For several years, Hardy Memorial UMC offered their community the chance to travel back in time from the comfort of their own cars to the night Christ was born. But each year, as the line of cars stretched further and further down Kings Highway, faithful volunteers grew wearier and wearier.
“The Drive-Through Bethlehem took a lot of volunteers to set up. It reached the point where we were experiencing volunteer fatigue,” said the Rev. Patrick Evans.
Keep Bethlehem. Lose the Cars.
His solution? Keep Bethlehem but lose the cars. Invite the community inside the church for a more interactive experience that was also less draining on faithful church members. At first, some of his congregants were hesitant to change the format of the beloved Advent tradition. The conversations that followed offered Hardy Memorial the opportunity to thoughtfully consider the purpose of the event. Was it for the enjoyment of the congregation or an outreach effort for the community? Ultimately, Hardy Memorial decided to embrace the chance to welcome their neighbors inside the church where they could not only celebrate the Season but get a chance to really know each other.
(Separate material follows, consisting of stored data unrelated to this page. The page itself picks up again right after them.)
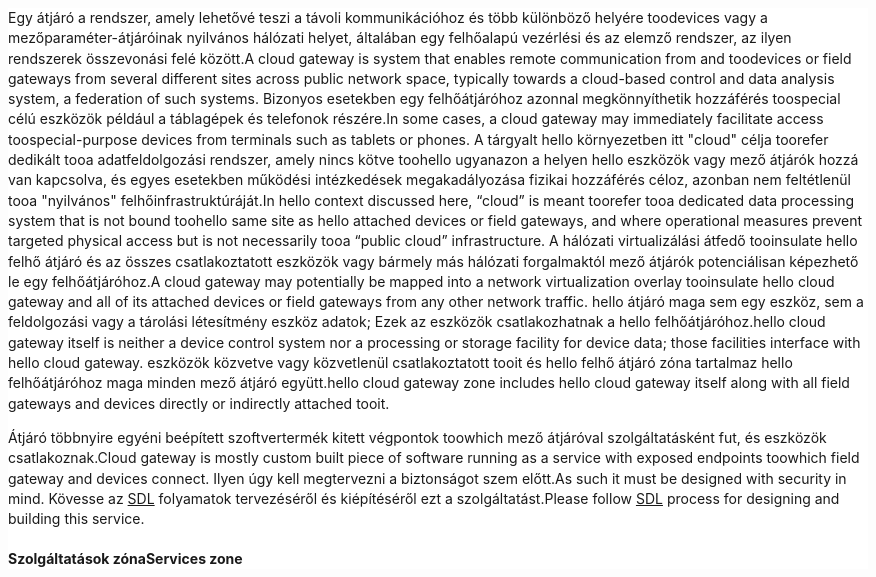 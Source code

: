 <span data-ttu-id="340ac-412">Egy átjáró a rendszer, amely lehetővé teszi a távoli kommunikációhoz és több különböző helyére toodevices vagy a mezőparaméter-átjáróinak nyilvános hálózati helyet, általában egy felhőalapú vezérlési és az elemző rendszer, az ilyen rendszerek összevonási felé között.</span><span class="sxs-lookup"><span data-stu-id="340ac-412">A cloud gateway is system that enables remote communication from and toodevices or field gateways from several different sites across public network space, typically towards a cloud-based control and data analysis system, a federation of such systems.</span></span> <span data-ttu-id="340ac-413">Bizonyos esetekben egy felhőátjáróhoz azonnal megkönnyíthetik hozzáférés toospecial célú eszközök például a táblagépek és telefonok részére.</span><span class="sxs-lookup"><span data-stu-id="340ac-413">In some cases, a cloud gateway may immediately facilitate access toospecial-purpose devices from terminals such as tablets or phones.</span></span> <span data-ttu-id="340ac-414">A tárgyalt hello környezetben itt "cloud" célja toorefer dedikált tooa adatfeldolgozási rendszer, amely nincs kötve toohello ugyanazon a helyen hello eszközök vagy mező átjárók hozzá van kapcsolva, és egyes esetekben működési intézkedések megakadályozása fizikai hozzáférés céloz, azonban nem feltétlenül tooa "nyilvános" felhőinfrastruktúráját.</span><span class="sxs-lookup"><span data-stu-id="340ac-414">In hello context discussed here, “cloud” is meant toorefer tooa dedicated data processing system that is not bound toohello same site as hello attached devices or field gateways, and where operational measures prevent targeted physical access but is not necessarily tooa “public cloud” infrastructure.</span></span>  <span data-ttu-id="340ac-415">A hálózati virtualizálási átfedő tooinsulate hello felhő átjáró és az összes csatlakoztatott eszközök vagy bármely más hálózati forgalmaktól mező átjárók potenciálisan képezhető le egy felhőátjáróhoz.</span><span class="sxs-lookup"><span data-stu-id="340ac-415">A cloud gateway may potentially be mapped into a network virtualization overlay tooinsulate hello cloud gateway and all of its attached devices or field gateways from any other network traffic.</span></span> <span data-ttu-id="340ac-416">hello átjáró maga sem egy eszköz, sem a feldolgozási vagy a tárolási létesítmény eszköz adatok; Ezek az eszközök csatlakozhatnak a hello felhőátjáróhoz.</span><span class="sxs-lookup"><span data-stu-id="340ac-416">hello cloud gateway itself is neither a device control system nor a processing or storage facility for device data; those facilities interface with hello cloud gateway.</span></span> <span data-ttu-id="340ac-417">eszközök közvetve vagy közvetlenül csatlakoztatott tooit és hello felhő átjáró zóna tartalmaz hello felhőátjáróhoz maga minden mező átjáró együtt.</span><span class="sxs-lookup"><span data-stu-id="340ac-417">hello cloud gateway zone includes hello cloud gateway itself along with all field gateways and devices directly or indirectly attached tooit.</span></span>

<span data-ttu-id="340ac-418">Átjáró többnyire egyéni beépített szoftvertermék kitett végpontok toowhich mező átjáróval szolgáltatásként fut, és eszközök csatlakoznak.</span><span class="sxs-lookup"><span data-stu-id="340ac-418">Cloud gateway is mostly custom built piece of software running as a service with exposed endpoints toowhich field gateway and devices connect.</span></span> <span data-ttu-id="340ac-419">Ilyen úgy kell megtervezni a biztonságot szem előtt.</span><span class="sxs-lookup"><span data-stu-id="340ac-419">As such it must be designed with security in mind.</span></span> <span data-ttu-id="340ac-420">Kövesse az [SDL](http://www.microsoft.com/sdl) folyamatok tervezéséről és kiépítéséről ezt a szolgáltatást.</span><span class="sxs-lookup"><span data-stu-id="340ac-420">Please follow [SDL](http://www.microsoft.com/sdl) process for designing and building this service.</span></span> 

#### <a name="services-zone"></a><span data-ttu-id="340ac-421">Szolgáltatások zóna</span><span class="sxs-lookup"><span data-stu-id="340ac-421">Services zone</span></span>
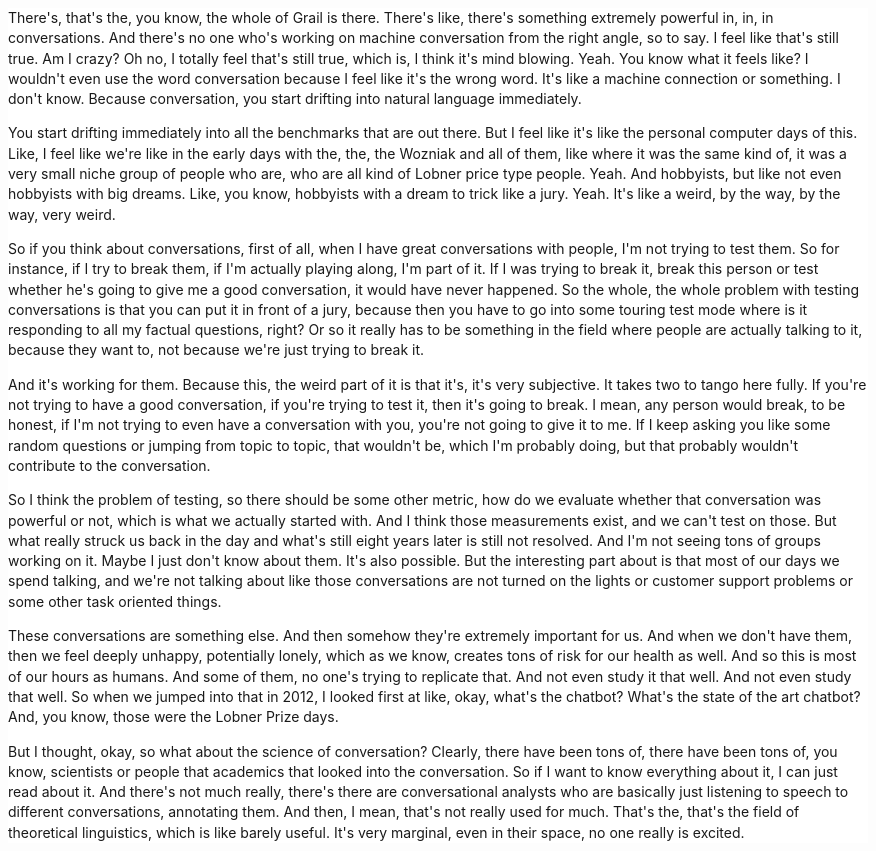 There's, that's the, you know, the whole of Grail is there. There's like, there's something extremely powerful in, in, in conversations. And there's no one who's working on machine conversation from the right angle, so to say. I feel like that's still true. Am I crazy? Oh no, I totally feel that's still true, which is, I think it's mind blowing. Yeah. You know what it feels like? I wouldn't even use the word conversation because I feel like it's the wrong word. It's like a machine connection or something. I don't know. Because conversation, you start drifting into natural language immediately.

You start drifting immediately into all the benchmarks that are out there. But I feel like it's like the personal computer days of this. Like, I feel like we're like in the early days with the, the, the Wozniak and all of them, like where it was the same kind of, it was a very small niche group of people who are, who are all kind of Lobner price type people. Yeah. And hobbyists, but like not even hobbyists with big dreams. Like, you know, hobbyists with a dream to trick like a jury. Yeah. It's like a weird, by the way, by the way, very weird.

So if you think about conversations, first of all, when I have great conversations with people, I'm not trying to test them. So for instance, if I try to break them, if I'm actually playing along, I'm part of it. If I was trying to break it, break this person or test whether he's going to give me a good conversation, it would have never happened. So the whole, the whole problem with testing conversations is that you can put it in front of a jury, because then you have to go into some touring test mode where is it responding to all my factual questions, right? Or so it really has to be something in the field where people are actually talking to it, because they want to, not because we're just trying to break it.

And it's working for them. Because this, the weird part of it is that it's, it's very subjective. It takes two to tango here fully. If you're not trying to have a good conversation, if you're trying to test it, then it's going to break. I mean, any person would break, to be honest, if I'm not trying to even have a conversation with you, you're not going to give it to me. If I keep asking you like some random questions or jumping from topic to topic, that wouldn't be, which I'm probably doing, but that probably wouldn't contribute to the conversation.

So I think the problem of testing, so there should be some other metric, how do we evaluate whether that conversation was powerful or not, which is what we actually started with. And I think those measurements exist, and we can't test on those. But what really struck us back in the day and what's still eight years later is still not resolved. And I'm not seeing tons of groups working on it. Maybe I just don't know about them. It's also possible. But the interesting part about is that most of our days we spend talking, and we're not talking about like those conversations are not turned on the lights or customer support problems or some other task oriented things.

These conversations are something else. And then somehow they're extremely important for us. And when we don't have them, then we feel deeply unhappy, potentially lonely, which as we know, creates tons of risk for our health as well. And so this is most of our hours as humans. And some of them, no one's trying to replicate that. And not even study it that well. And not even study that well. So when we jumped into that in 2012, I looked first at like, okay, what's the chatbot? What's the state of the art chatbot? And, you know, those were the Lobner Prize days.

But I thought, okay, so what about the science of conversation? Clearly, there have been tons of, there have been tons of, you know, scientists or people that academics that looked into the conversation. So if I want to know everything about it, I can just read about it. And there's not much really, there's there are conversational analysts who are basically just listening to speech to different conversations, annotating them. And then, I mean, that's not really used for much. That's the, that's the field of theoretical linguistics, which is like barely useful. It's very marginal, even in their space, no one really is excited.
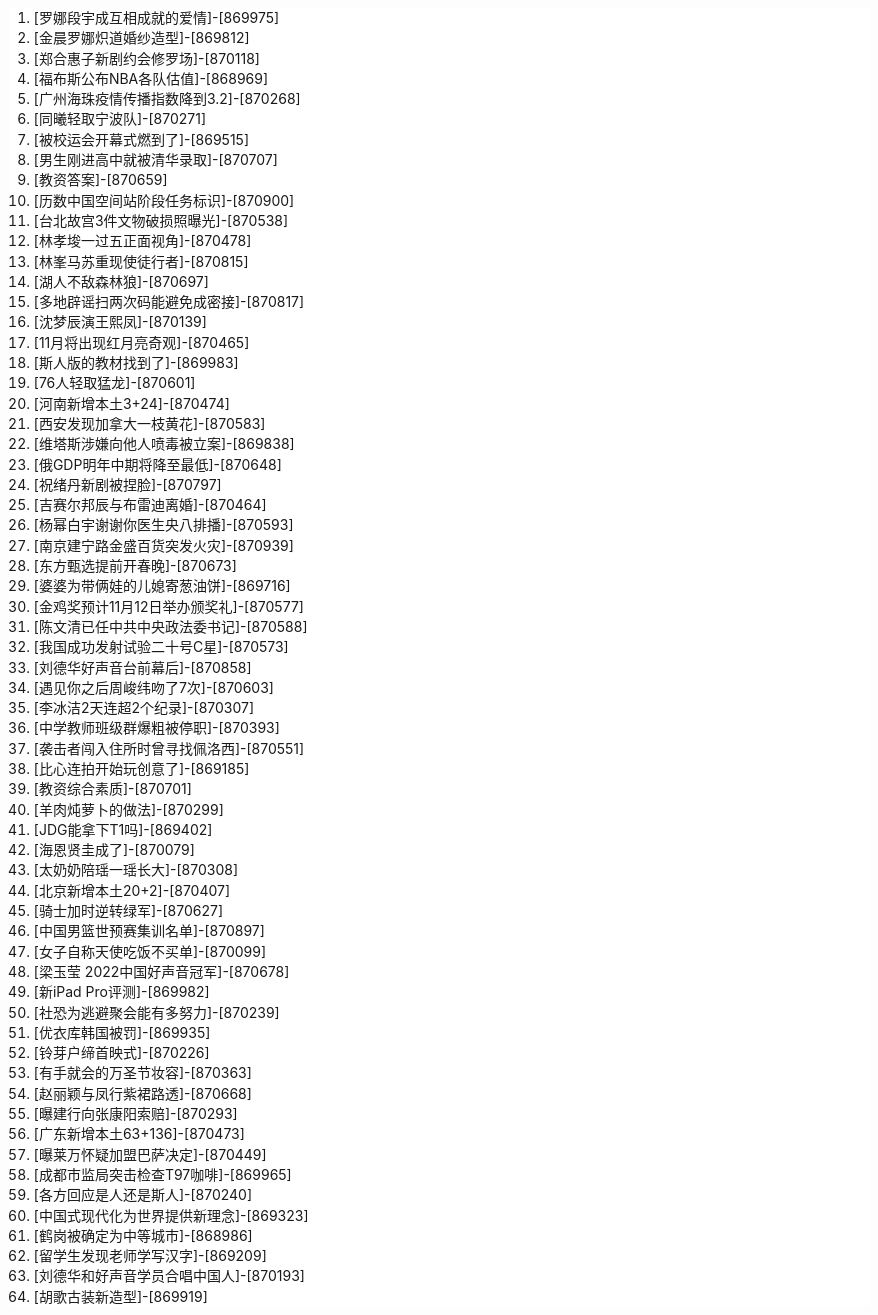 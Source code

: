 1. [罗娜段宇成互相成就的爱情]-[869975]
1. [金晨罗娜炽道婚纱造型]-[869812]
1. [郑合惠子新剧约会修罗场]-[870118]
1. [福布斯公布NBA各队估值]-[868969]
1. [广州海珠疫情传播指数降到3.2]-[870268]
1. [同曦轻取宁波队]-[870271]
1. [被校运会开幕式燃到了]-[869515]
1. [男生刚进高中就被清华录取]-[870707]
1. [教资答案]-[870659]
1. [历数中国空间站阶段任务标识]-[870900]
1. [台北故宫3件文物破损照曝光]-[870538]
1. [林孝埈一过五正面视角]-[870478]
1. [林峯马苏重现使徒行者]-[870815]
1. [湖人不敌森林狼]-[870697]
1. [多地辟谣扫两次码能避免成密接]-[870817]
1. [沈梦辰演王熙凤]-[870139]
1. [11月将出现红月亮奇观]-[870465]
1. [斯人版的教材找到了]-[869983]
1. [76人轻取猛龙]-[870601]
1. [河南新增本土3+24]-[870474]
1. [西安发现加拿大一枝黄花]-[870583]
1. [维塔斯涉嫌向他人喷毒被立案]-[869838]
1. [俄GDP明年中期将降至最低]-[870648]
1. [祝绪丹新剧被捏脸]-[870797]
1. [吉赛尔邦辰与布雷迪离婚]-[870464]
1. [杨幂白宇谢谢你医生央八排播]-[870593]
1. [南京建宁路金盛百货突发火灾]-[870939]
1. [东方甄选提前开春晚]-[870673]
1. [婆婆为带俩娃的儿媳寄葱油饼]-[869716]
1. [金鸡奖预计11月12日举办颁奖礼]-[870577]
1. [陈文清已任中共中央政法委书记]-[870588]
1. [我国成功发射试验二十号C星]-[870573]
1. [刘德华好声音台前幕后]-[870858]
1. [遇见你之后周峻纬吻了7次]-[870603]
1. [李冰洁2天连超2个纪录]-[870307]
1. [中学教师班级群爆粗被停职]-[870393]
1. [袭击者闯入住所时曾寻找佩洛西]-[870551]
1. [比心连拍开始玩创意了]-[869185]
1. [教资综合素质]-[870701]
1. [羊肉炖萝卜的做法]-[870299]
1. [JDG能拿下T1吗]-[869402]
1. [海恩贤圭成了]-[870079]
1. [太奶奶陪瑶一瑶长大]-[870308]
1. [北京新增本土20+2]-[870407]
1. [骑士加时逆转绿军]-[870627]
1. [中国男篮世预赛集训名单]-[870897]
1. [女子自称天使吃饭不买单]-[870099]
1. [梁玉莹 2022中国好声音冠军]-[870678]
1. [新iPad Pro评测]-[869982]
1. [社恐为逃避聚会能有多努力]-[870239]
1. [优衣库韩国被罚]-[869935]
1. [铃芽户缔首映式]-[870226]
1. [有手就会的万圣节妆容]-[870363]
1. [赵丽颖与凤行紫裙路透]-[870668]
1. [曝建行向张康阳索赔]-[870293]
1. [广东新增本土63+136]-[870473]
1. [曝莱万怀疑加盟巴萨决定]-[870449]
1. [成都市监局突击检查T97咖啡]-[869965]
1. [各方回应是人还是斯人]-[870240]
1. [中国式现代化为世界提供新理念]-[869323]
1. [鹤岗被确定为中等城市]-[868986]
1. [留学生发现老师学写汉字]-[869209]
1. [刘德华和好声音学员合唱中国人]-[870193]
1. [胡歌古装新造型]-[869919] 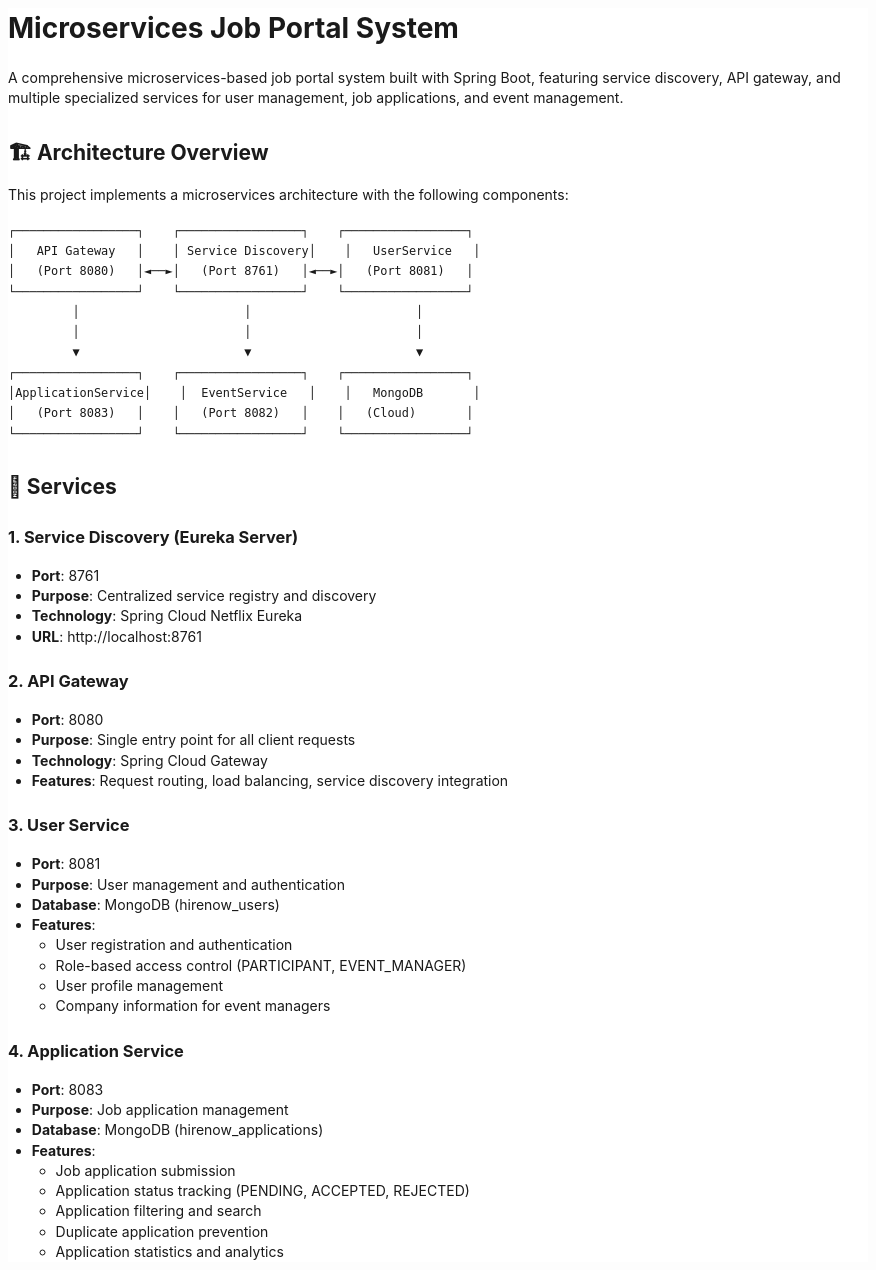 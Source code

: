 # Microservices Job Portal System

A comprehensive microservices-based job portal system built with Spring Boot, featuring service discovery, API gateway, and multiple specialized services for user management, job applications, and event management.

## 🏗️ Architecture Overview

This project implements a microservices architecture with the following components:

```
┌─────────────────┐    ┌─────────────────┐    ┌─────────────────┐
│   API Gateway   │    │ Service Discovery│    │   UserService   │
│   (Port 8080)   │◄──►│   (Port 8761)   │◄──►│   (Port 8081)   │
└─────────────────┘    └─────────────────┘    └─────────────────┘
         │                       │                       │
         │                       │                       │
         ▼                       ▼                       ▼
┌─────────────────┐    ┌─────────────────┐    ┌─────────────────┐
│ApplicationService│    │  EventService   │    │   MongoDB       │
│   (Port 8083)   │    │   (Port 8082)   │    │   (Cloud)       │
└─────────────────┘    └─────────────────┘    └─────────────────┘
```

## 🚀 Services

### 1. Service Discovery (Eureka Server)
- **Port**: 8761
- **Purpose**: Centralized service registry and discovery
- **Technology**: Spring Cloud Netflix Eureka
- **URL**: http://localhost:8761

### 2. API Gateway
- **Port**: 8080
- **Purpose**: Single entry point for all client requests
- **Technology**: Spring Cloud Gateway
- **Features**: Request routing, load balancing, service discovery integration

### 3. User Service
- **Port**: 8081
- **Purpose**: User management and authentication
- **Database**: MongoDB (hirenow_users)
- **Features**:
  - User registration and authentication
  - Role-based access control (PARTICIPANT, EVENT_MANAGER)
  - User profile management
  - Company information for event managers

### 4. Application Service
- **Port**: 8083
- **Purpose**: Job application management
- **Database**: MongoDB (hirenow_applications)
- **Features**:
  - Job application submission
  - Application status tracking (PENDING, ACCEPTED, REJECTED)
  - Application filtering and search
  - Duplicate application prevention
  - Application statistics and analytics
Now, the process of transforming the narthex into the streets of Bethlehem is a meaningful part of the Advent season. Week by week, as Christmas day draws near, the church watches as Bethlehem comes to life all around them. “It is part of our anticipation for Christmas,” Evans said, “It draws all of us in.”
The House of Bread
On the evening of the event, visitors are greeted at the church doors by a pair of Roman soldiers taking a census, a fun way for church leadership to collect valuable follow-up contact information from their visitors. Once inside the building, each family is met with a “guide,” a trained host in period costume who will then escort them through the streets of Bethlehem and introduce them to the residents of the ancient city. Along the way, children have the opportunity to participate in hands-on activities. They will grind frankincense and myrrh in the spice market, write Hebrew letters with a scribe, and make cinnamon toast at the bread station in remembrance that Bethlehem was “the house of bread.”
Outside the church, they can visit animals from the time of Christ, with the exception of camels. “Do you know how much it costs to rent a camel?” Evans exclaims.
A Meaningful Event
Evans says that although the event is smaller now than the drive through event, it is also more intimate and meaningful than it was before. It is a sweet reminder for not only the church but the entire community, that Christ’s birth was less about pomp and circumstance than it was the breaching of the walls that separated us from God. The love of God drew near in Bethlehem. It walked among us, hungered with us, sorrowed with us, and sat down beside us at the table of humanity. And because he so loved us, we are free to love each other.
“As part of the evening, we have church members assigned to simply sit with people, to visit with them,” Evans said. “We want this event to say to our community, ‘Come, get to know us.’
Hardy Memorial’s Walk-Through Bethlehem is December 21, 2018, 6:00 – 9:00 p.m.